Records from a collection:
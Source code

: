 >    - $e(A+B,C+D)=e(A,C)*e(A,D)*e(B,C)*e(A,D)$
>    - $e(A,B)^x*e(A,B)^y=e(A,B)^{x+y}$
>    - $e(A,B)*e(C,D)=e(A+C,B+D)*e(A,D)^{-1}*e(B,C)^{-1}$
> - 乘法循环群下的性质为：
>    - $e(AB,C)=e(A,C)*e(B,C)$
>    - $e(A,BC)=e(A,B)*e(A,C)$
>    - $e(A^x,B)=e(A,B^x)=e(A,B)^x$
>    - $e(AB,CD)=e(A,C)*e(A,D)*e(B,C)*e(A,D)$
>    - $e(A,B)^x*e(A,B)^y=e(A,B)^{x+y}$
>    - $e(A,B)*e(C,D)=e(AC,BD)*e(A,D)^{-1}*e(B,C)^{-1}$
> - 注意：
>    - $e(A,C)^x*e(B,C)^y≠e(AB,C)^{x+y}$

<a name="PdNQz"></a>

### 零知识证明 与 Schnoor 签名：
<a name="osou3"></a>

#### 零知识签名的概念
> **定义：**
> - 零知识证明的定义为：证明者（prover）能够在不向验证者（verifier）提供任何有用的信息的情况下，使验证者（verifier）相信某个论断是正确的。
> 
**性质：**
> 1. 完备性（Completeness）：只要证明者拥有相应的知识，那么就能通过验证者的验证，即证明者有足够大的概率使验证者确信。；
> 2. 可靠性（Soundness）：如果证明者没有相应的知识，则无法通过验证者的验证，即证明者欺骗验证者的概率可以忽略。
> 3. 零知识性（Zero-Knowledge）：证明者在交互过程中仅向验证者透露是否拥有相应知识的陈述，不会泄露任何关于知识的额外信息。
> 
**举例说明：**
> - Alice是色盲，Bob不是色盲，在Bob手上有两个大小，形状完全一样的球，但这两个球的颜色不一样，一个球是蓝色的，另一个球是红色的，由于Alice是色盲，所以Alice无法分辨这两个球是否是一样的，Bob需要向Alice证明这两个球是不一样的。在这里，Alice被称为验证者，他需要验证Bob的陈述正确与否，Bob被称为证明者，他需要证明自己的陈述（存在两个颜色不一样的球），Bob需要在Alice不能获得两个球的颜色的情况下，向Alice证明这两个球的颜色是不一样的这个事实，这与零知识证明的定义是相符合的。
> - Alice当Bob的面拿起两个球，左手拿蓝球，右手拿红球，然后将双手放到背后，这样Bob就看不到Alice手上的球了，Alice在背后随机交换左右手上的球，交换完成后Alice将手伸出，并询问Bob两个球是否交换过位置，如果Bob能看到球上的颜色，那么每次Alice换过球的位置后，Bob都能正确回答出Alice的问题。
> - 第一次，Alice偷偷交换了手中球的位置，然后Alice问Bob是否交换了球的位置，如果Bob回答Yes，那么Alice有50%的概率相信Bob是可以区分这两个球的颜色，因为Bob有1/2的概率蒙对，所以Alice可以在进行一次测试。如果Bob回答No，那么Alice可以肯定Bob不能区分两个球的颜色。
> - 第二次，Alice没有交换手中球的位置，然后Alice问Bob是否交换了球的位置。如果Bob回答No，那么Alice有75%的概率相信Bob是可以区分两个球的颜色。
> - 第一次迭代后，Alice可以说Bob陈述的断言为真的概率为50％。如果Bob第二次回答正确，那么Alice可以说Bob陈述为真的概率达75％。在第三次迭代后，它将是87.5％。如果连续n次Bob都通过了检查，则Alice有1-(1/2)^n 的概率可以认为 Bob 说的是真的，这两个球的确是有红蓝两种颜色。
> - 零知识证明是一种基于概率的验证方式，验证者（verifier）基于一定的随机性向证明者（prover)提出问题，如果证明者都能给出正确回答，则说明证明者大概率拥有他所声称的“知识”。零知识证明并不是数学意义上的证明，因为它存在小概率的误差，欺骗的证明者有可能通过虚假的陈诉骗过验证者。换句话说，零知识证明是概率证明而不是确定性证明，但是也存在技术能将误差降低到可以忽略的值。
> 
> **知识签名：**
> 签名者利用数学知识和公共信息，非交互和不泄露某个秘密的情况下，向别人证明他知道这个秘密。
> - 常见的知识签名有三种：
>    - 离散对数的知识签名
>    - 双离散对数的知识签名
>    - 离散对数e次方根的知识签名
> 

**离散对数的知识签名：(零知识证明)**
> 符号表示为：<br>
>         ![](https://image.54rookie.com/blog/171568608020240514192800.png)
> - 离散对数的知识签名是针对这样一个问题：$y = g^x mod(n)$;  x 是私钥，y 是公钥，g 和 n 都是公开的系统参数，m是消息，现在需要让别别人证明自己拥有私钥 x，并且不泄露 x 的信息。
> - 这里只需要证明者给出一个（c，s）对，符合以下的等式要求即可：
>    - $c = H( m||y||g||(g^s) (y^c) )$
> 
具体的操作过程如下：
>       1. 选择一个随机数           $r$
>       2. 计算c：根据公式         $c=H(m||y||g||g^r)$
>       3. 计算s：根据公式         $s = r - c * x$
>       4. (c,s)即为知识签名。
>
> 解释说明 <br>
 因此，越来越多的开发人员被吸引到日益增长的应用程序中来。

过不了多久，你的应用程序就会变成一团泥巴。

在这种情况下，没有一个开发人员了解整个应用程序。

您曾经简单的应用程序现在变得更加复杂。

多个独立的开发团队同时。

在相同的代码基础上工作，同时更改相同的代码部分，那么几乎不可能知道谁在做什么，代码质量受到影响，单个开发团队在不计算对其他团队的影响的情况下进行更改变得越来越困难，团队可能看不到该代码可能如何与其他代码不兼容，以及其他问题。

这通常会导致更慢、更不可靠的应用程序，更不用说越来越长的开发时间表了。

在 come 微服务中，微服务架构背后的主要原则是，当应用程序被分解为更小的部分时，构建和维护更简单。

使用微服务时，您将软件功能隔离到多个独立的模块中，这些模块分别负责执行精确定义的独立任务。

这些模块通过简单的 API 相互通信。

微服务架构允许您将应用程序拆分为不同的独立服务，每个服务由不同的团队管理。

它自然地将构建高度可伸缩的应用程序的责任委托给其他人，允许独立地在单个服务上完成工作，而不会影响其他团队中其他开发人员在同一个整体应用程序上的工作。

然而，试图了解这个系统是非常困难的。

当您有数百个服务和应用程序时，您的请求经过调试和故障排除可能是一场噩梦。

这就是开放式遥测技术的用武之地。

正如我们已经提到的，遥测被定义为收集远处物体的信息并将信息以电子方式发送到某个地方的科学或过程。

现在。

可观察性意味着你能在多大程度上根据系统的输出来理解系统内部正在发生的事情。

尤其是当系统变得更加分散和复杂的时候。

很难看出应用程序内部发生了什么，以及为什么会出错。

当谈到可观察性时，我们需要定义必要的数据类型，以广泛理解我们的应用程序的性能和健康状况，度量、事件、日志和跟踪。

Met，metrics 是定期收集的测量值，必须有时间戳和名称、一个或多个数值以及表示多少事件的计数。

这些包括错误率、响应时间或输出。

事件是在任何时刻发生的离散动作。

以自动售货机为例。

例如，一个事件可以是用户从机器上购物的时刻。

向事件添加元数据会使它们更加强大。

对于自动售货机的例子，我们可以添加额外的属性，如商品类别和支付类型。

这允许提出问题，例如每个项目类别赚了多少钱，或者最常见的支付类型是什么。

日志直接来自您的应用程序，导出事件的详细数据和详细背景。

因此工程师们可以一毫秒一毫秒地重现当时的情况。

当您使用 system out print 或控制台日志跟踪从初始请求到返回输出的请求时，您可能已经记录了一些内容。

→ **WHAT IS BEING ASKED**
Print all of the data exactly as it was given.

→ **SOLUTION TO THE EXERCISE**
Source code

: >    - $e(A+B,C+D)=e(A,C)*e(A,D)*e(B,C)*e(A,D)$
>    - $e(A,B)^x*e(A,B)^y=e(A,B)^{x+y}$
>    - $e(A,B)*e(C,D)=e(A+C,B+D)*e(A,D)^{-1}*e(B,C)^{-1}$
> - 乘法循环群下的性质为：
>    - $e(AB,C)=e(A,C)*e(B,C)$
>    - $e(A,BC)=e(A,B)*e(A,C)$
>    - $e(A^x,B)=e(A,B^x)=e(A,B)^x$
>    - $e(AB,CD)=e(A,C)*e(A,D)*e(B,C)*e(A,D)$
>    - $e(A,B)^x*e(A,B)^y=e(A,B)^{x+y}$
>    - $e(A,B)*e(C,D)=e(AC,BD)*e(A,D)^{-1}*e(B,C)^{-1}$
> - 注意：
>    - $e(A,C)^x*e(B,C)^y≠e(AB,C)^{x+y}$

<a name="PdNQz"></a>

### 零知识证明 与 Schnoor 签名：
<a name="osou3"></a>

#### 零知识签名的概念
> **定义：**
> - 零知识证明的定义为：证明者（prover）能够在不向验证者（verifier）提供任何有用的信息的情况下，使验证者（verifier）相信某个论断是正确的。
> 
**性质：**
> 1. 完备性（Completeness）：只要证明者拥有相应的知识，那么就能通过验证者的验证，即证明者有足够大的概率使验证者确信。；
> 2. 可靠性（Soundness）：如果证明者没有相应的知识，则无法通过验证者的验证，即证明者欺骗验证者的概率可以忽略。
> 3. 零知识性（Zero-Knowledge）：证明者在交互过程中仅向验证者透露是否拥有相应知识的陈述，不会泄露任何关于知识的额外信息。
> 
**举例说明：**
> - Alice是色盲，Bob不是色盲，在Bob手上有两个大小，形状完全一样的球，但这两个球的颜色不一样，一个球是蓝色的，另一个球是红色的，由于Alice是色盲，所以Alice无法分辨这两个球是否是一样的，Bob需要向Alice证明这两个球是不一样的。在这里，Alice被称为验证者，他需要验证Bob的陈述正确与否，Bob被称为证明者，他需要证明自己的陈述（存在两个颜色不一样的球），Bob需要在Alice不能获得两个球的颜色的情况下，向Alice证明这两个球的颜色是不一样的这个事实，这与零知识证明的定义是相符合的。
> - Alice当Bob的面拿起两个球，左手拿蓝球，右手拿红球，然后将双手放到背后，这样Bob就看不到Alice手上的球了，Alice在背后随机交换左右手上的球，交换完成后Alice将手伸出，并询问Bob两个球是否交换过位置，如果Bob能看到球上的颜色，那么每次Alice换过球的位置后，Bob都能正确回答出Alice的问题。
> - 第一次，Alice偷偷交换了手中球的位置，然后Alice问Bob是否交换了球的位置，如果Bob回答Yes，那么Alice有50%的概率相信Bob是可以区分这两个球的颜色，因为Bob有1/2的概率蒙对，所以Alice可以在进行一次测试。如果Bob回答No，那么Alice可以肯定Bob不能区分两个球的颜色。
> - 第二次，Alice没有交换手中球的位置，然后Alice问Bob是否交换了球的位置。如果Bob回答No，那么Alice有75%的概率相信Bob是可以区分两个球的颜色。
> - 第一次迭代后，Alice可以说Bob陈述的断言为真的概率为50％。如果Bob第二次回答正确，那么Alice可以说Bob陈述为真的概率达75％。在第三次迭代后，它将是87.5％。如果连续n次Bob都通过了检查，则Alice有1-(1/2)^n 的概率可以认为 Bob 说的是真的，这两个球的确是有红蓝两种颜色。
> - 零知识证明是一种基于概率的验证方式，验证者（verifier）基于一定的随机性向证明者（prover)提出问题，如果证明者都能给出正确回答，则说明证明者大概率拥有他所声称的“知识”。零知识证明并不是数学意义上的证明，因为它存在小概率的误差，欺骗的证明者有可能通过虚假的陈诉骗过验证者。换句话说，零知识证明是概率证明而不是确定性证明，但是也存在技术能将误差降低到可以忽略的值。
> 
> **知识签名：**
> 签名者利用数学知识和公共信息，非交互和不泄露某个秘密的情况下，向别人证明他知道这个秘密。
> - 常见的知识签名有三种：
>    - 离散对数的知识签名
>    - 双离散对数的知识签名
>    - 离散对数e次方根的知识签名
> 

**离散对数的知识签名：(零知识证明)**
> 符号表示为：<br>
>         ![](https://image.54rookie.com/blog/171568608020240514192800.png)
> - 离散对数的知识签名是针对这样一个问题：$y = g^x mod(n)$;  x 是私钥，y 是公钥，g 和 n 都是公开的系统参数，m是消息，现在需要让别别人证明自己拥有私钥 x，并且不泄露 x 的信息。
> - 这里只需要证明者给出一个（c，s）对，符合以下的等式要求即可：
>    - $c = H( m||y||g||(g^s) (y^c) )$
> 
具体的操作过程如下：
>       1. 选择一个随机数           $r$
>       2. 计算c：根据公式         $c=H(m||y||g||g^r)$
>       3. 计算s：根据公式         $s = r - c * x$
>       4. (c,s)即为知识签名。
>
> 解释说明 <br>
 因此，越来越多的开发人员被吸引到日益增长的应用程序中来。

过不了多久，你的应用程序就会变成一团泥巴。

在这种情况下，没有一个开发人员了解整个应用程序。

您曾经简单的应用程序现在变得更加复杂。

多个独立的开发团队同时。

在相同的代码基础上工作，同时更改相同的代码部分，那么几乎不可能知道谁在做什么，代码质量受到影响，单个开发团队在不计算对其他团队的影响的情况下进行更改变得越来越困难，团队可能看不到该代码可能如何与其他代码不兼容，以及其他问题。

这通常会导致更慢、更不可靠的应用程序，更不用说越来越长的开发时间表了。

在 come 微服务中，微服务架构背后的主要原则是，当应用程序被分解为更小的部分时，构建和维护更简单。

使用微服务时，您将软件功能隔离到多个独立的模块中，这些模块分别负责执行精确定义的独立任务。

这些模块通过简单的 API 相互通信。

微服务架构允许您将应用程序拆分为不同的独立服务，每个服务由不同的团队管理。

它自然地将构建高度可伸缩的应用程序的责任委托给其他人，允许独立地在单个服务上完成工作，而不会影响其他团队中其他开发人员在同一个整体应用程序上的工作。

然而，试图了解这个系统是非常困难的。

当您有数百个服务和应用程序时，您的请求经过调试和故障排除可能是一场噩梦。

这就是开放式遥测技术的用武之地。

正如我们已经提到的，遥测被定义为收集远处物体的信息并将信息以电子方式发送到某个地方的科学或过程。

现在。

可观察性意味着你能在多大程度上根据系统的输出来理解系统内部正在发生的事情。

尤其是当系统变得更加分散和复杂的时候。

很难看出应用程序内部发生了什么，以及为什么会出错。

当谈到可观察性时，我们需要定义必要的数据类型，以广泛理解我们的应用程序的性能和健康状况，度量、事件、日志和跟踪。

Met，metrics 是定期收集的测量值，必须有时间戳和名称、一个或多个数值以及表示多少事件的计数。

这些包括错误率、响应时间或输出。

事件是在任何时刻发生的离散动作。

以自动售货机为例。

例如，一个事件可以是用户从机器上购物的时刻。

向事件添加元数据会使它们更加强大。

对于自动售货机的例子，我们可以添加额外的属性，如商品类别和支付类型。

这允许提出问题，例如每个项目类别赚了多少钱，或者最常见的支付类型是什么。

日志直接来自您的应用程序，导出事件的详细数据和详细背景。

因此工程师们可以一毫秒一毫秒地重现当时的情况。

当您使用 system out print 或控制台日志跟踪从初始请求到返回输出的请求时，您可能已经记录了一些内容。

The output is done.